▶ Instructions to follow
Tally the lines containing "django" in this data. Respond with the tally alone.

▶ Records for this exercise
=== Section Start ===
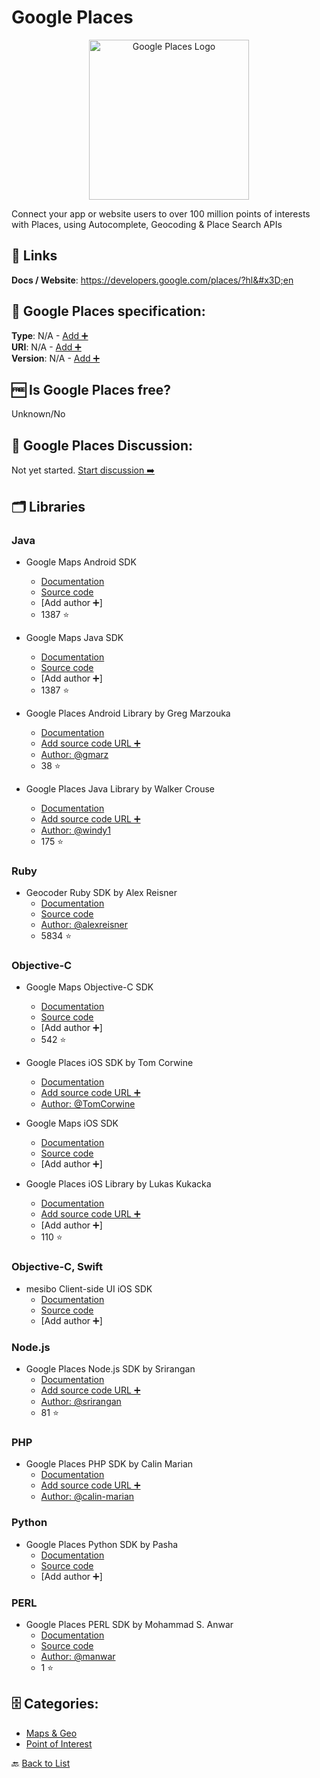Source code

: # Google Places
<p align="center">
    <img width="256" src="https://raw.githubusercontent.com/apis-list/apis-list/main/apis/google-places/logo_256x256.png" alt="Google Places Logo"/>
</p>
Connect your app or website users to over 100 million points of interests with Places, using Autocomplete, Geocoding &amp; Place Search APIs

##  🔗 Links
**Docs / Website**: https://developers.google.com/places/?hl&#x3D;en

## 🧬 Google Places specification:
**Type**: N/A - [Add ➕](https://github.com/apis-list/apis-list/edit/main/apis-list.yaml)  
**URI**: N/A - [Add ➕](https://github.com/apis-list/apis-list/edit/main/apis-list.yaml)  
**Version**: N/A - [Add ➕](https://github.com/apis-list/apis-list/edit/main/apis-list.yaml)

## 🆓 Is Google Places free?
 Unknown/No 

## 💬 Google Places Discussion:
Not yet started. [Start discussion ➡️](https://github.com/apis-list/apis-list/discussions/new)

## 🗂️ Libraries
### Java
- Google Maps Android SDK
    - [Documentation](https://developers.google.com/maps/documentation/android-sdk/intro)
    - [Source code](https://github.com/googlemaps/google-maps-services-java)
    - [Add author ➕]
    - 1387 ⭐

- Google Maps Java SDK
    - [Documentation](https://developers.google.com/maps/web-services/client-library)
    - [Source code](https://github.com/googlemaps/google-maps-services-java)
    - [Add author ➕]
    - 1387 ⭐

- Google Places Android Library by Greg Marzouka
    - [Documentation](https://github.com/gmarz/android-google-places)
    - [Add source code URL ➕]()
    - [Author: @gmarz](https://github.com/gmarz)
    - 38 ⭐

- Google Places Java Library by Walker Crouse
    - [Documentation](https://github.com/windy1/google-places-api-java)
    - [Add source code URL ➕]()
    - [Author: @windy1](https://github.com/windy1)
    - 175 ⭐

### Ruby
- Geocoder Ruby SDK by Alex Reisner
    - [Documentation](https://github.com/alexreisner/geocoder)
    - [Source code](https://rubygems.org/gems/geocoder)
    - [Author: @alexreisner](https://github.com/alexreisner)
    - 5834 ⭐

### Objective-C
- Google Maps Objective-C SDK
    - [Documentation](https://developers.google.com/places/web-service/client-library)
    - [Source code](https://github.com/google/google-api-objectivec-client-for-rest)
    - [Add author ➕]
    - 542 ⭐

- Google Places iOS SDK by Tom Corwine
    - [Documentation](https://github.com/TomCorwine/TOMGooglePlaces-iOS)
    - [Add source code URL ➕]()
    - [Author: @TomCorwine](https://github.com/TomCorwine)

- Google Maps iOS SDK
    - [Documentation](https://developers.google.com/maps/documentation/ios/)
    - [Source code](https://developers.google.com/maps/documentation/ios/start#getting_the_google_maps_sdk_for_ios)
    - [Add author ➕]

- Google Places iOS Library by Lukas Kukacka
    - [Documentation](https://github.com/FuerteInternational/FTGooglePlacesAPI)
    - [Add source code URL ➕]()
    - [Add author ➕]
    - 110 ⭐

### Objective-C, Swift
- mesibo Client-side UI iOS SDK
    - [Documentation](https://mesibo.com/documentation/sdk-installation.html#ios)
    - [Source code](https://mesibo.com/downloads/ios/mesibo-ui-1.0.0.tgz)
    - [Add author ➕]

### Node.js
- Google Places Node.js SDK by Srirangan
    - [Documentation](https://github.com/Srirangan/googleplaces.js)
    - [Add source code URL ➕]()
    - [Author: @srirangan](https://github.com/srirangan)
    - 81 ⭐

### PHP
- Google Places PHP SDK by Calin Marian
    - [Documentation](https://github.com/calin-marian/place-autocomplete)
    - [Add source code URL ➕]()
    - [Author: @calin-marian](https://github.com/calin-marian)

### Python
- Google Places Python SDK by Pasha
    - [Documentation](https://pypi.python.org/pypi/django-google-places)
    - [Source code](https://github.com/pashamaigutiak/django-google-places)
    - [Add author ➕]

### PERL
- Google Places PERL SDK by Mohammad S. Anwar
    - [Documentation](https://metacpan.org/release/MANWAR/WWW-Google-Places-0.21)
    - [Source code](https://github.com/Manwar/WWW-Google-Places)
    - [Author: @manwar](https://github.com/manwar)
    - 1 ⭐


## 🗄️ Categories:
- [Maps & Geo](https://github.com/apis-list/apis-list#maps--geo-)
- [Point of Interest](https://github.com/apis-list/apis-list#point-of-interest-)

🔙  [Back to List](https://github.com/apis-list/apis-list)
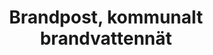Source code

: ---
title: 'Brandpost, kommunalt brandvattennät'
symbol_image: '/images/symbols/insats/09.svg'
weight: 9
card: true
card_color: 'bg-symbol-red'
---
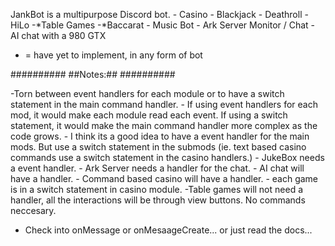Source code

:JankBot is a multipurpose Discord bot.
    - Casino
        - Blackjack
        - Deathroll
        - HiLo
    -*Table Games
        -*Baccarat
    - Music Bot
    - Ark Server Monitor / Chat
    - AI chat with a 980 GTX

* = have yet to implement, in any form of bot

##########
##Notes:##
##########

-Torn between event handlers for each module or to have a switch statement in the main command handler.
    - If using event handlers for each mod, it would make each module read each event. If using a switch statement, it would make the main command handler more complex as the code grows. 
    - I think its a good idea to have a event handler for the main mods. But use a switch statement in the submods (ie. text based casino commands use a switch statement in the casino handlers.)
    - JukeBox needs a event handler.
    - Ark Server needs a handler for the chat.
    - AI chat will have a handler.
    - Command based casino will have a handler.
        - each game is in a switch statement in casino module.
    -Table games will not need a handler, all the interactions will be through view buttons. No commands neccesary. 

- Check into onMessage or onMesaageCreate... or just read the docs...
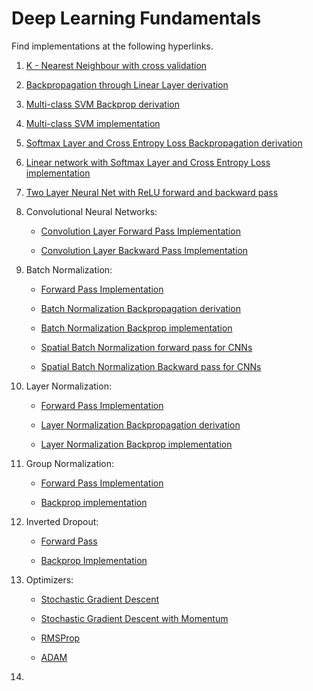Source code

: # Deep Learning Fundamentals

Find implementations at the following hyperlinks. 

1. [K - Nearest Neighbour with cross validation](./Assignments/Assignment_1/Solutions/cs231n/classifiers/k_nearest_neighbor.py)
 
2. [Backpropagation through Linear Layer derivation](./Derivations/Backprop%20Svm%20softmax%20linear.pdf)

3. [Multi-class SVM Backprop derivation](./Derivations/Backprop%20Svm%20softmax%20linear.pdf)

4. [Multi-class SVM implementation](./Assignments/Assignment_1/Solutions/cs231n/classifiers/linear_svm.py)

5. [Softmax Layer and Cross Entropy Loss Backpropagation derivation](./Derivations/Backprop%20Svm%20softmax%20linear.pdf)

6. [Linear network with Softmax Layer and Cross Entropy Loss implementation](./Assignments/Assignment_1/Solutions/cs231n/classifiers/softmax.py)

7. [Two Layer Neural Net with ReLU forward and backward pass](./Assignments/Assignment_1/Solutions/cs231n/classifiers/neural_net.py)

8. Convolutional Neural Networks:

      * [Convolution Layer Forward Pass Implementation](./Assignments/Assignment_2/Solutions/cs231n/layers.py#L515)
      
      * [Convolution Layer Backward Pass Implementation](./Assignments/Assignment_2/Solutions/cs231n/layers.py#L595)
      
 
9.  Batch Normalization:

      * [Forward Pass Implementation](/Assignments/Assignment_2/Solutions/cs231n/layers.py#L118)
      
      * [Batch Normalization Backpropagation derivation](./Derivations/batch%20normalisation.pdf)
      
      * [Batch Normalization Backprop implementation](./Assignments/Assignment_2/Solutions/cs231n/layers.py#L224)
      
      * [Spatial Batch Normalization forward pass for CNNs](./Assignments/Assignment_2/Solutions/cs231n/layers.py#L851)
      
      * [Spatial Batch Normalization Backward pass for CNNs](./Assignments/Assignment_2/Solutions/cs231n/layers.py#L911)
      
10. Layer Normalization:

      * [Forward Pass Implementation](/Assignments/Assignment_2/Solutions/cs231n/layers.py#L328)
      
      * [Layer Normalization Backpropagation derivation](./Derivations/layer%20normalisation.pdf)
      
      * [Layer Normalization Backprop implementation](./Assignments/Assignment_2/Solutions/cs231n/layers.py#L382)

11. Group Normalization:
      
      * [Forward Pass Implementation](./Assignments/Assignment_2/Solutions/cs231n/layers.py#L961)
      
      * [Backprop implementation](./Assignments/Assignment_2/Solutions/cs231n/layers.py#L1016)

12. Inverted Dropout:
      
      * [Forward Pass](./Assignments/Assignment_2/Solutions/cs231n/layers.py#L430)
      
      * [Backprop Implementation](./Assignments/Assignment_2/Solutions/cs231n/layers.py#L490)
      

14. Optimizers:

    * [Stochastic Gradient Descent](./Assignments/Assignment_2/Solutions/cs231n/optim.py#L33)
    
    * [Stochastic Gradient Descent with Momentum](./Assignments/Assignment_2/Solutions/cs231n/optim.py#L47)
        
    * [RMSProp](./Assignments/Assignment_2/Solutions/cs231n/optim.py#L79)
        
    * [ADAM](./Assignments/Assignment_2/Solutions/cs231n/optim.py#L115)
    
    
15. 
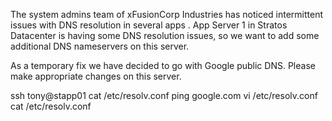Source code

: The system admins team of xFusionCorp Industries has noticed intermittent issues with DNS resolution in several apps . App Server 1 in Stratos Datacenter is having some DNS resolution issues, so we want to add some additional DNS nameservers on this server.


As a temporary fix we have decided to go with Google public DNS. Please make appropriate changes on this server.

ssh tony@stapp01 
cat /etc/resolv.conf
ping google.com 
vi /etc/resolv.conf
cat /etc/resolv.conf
=== Section End ===
▶ Exercise result
2